AccessChk computes effective permissions for a specific user or group, accounting for group membership and inheritance. icacls only displays raw ACL entries without resolving what access a particular account actually has. Use AccessChk for auditing and icacls for modifying ACLs.
Run accesschk /accepteula -v "C:\YourFolder" to see verbose effective permissions for all accounts. To check a specific user, add the username: accesschk /accepteula -v "DOMAIN\User" "C:\YourFolder".
Run accesschk -sw "BUILTIN\Users" C:\TargetFolder. The -s switch recurses into subdirectories and -w filters to objects with write access only.
For most files and registry keys, read access to the security descriptor is sufficient.
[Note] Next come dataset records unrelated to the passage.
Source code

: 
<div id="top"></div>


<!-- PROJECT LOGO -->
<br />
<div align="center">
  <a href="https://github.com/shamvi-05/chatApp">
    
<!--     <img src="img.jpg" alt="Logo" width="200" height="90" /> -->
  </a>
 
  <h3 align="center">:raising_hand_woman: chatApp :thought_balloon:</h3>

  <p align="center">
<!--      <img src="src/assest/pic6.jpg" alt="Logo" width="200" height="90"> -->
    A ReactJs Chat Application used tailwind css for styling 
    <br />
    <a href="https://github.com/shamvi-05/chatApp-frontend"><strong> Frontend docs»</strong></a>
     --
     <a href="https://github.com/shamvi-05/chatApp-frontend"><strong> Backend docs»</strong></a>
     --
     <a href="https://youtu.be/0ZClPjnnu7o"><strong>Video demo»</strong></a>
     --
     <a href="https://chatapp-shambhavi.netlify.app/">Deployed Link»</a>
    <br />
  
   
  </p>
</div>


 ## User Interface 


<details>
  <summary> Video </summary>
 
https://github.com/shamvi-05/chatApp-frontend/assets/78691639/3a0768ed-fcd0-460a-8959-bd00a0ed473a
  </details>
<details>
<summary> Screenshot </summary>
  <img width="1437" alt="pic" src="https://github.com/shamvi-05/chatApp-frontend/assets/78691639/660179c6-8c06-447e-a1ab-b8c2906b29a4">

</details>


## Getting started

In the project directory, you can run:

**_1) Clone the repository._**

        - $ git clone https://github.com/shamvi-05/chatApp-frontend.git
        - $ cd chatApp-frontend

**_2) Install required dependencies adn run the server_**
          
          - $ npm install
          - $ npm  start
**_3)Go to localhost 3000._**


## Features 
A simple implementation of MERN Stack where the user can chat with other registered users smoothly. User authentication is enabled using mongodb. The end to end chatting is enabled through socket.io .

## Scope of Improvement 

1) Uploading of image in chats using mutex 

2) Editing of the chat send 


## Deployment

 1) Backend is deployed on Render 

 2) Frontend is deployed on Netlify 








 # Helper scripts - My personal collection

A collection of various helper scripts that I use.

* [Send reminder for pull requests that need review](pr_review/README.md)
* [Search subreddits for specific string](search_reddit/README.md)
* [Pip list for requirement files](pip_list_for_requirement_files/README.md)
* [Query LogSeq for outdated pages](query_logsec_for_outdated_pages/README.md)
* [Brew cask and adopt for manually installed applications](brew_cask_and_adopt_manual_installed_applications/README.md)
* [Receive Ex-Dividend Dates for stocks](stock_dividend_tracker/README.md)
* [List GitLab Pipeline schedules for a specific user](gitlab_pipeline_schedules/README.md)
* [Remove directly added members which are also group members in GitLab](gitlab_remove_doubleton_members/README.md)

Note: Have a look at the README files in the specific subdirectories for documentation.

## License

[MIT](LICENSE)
Auditing services, certain system objects, and other users' processes requires running AccessChk from an elevated command prompt.
Run msiexec /i AccessChk.msi /qn /norestart from an elevated command prompt or deploy the MSI package through Group Policy, SCCM, or Intune.
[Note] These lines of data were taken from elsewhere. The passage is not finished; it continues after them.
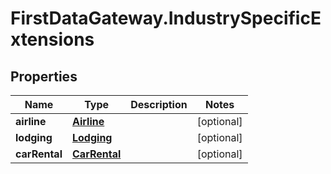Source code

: # FirstDataGateway.IndustrySpecificExtensions

## Properties
Name | Type | Description | Notes
------------ | ------------- | ------------- | -------------
**airline** | [**Airline**](Airline.md) |  | [optional] 
**lodging** | [**Lodging**](Lodging.md) |  | [optional] 
**carRental** | [**CarRental**](CarRental.md) |  | [optional] 


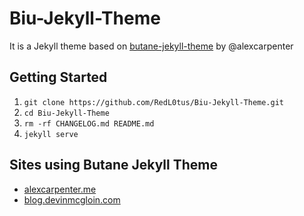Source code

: # Biu-Jekyll-Theme

It is a Jekyll theme based on [butane-jekyll-theme](https://github.com/alexcarpenter/butane-jekyll-theme) by @alexcarpenter

## Getting Started
1. `git clone https://github.com/RedL0tus/Biu-Jekyll-Theme.git`
2. `cd Biu-Jekyll-Theme`
3. `rm -rf CHANGELOG.md README.md`
4. `jekyll serve`

## Sites using Butane Jekyll Theme
- [alexcarpenter.me](http://alexcarpenter.me)
- [blog.devinmcgloin.com](http://blog.devinmcgloin.com/)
Yes. Run accesschk -c * to list permissions on all services, or accesschk -cw "Users" * to find services writable by the Users group — a common privilege escalation vector.
Use $results = & accesschk.exe /accepteula -s -w "BUILTIN\Users" C:\Data 2>&1 and pipe the output to a log file for scheduled compliance reporting across your fleet.
Yes. AccessChk is distributed free of charge as part of the Microsoft Sysinternals Suite under the Sysinternals License.
AccessChk is the go-to tool for auditing effective permissions on Windows systems. Whether you are hardening a single file server, running a compliance review across your datacenter, or hunting for privilege escalation paths during a penetration test, AccessChk provides a fast, reliable, and free way to answer "who has access to what?" Its support for NTFS, registry, services, processes, shares, and kernel objects — combined with Read/Write/No Access filters and command-line automation — makes it an essential utility for Windows administrators and security professionals.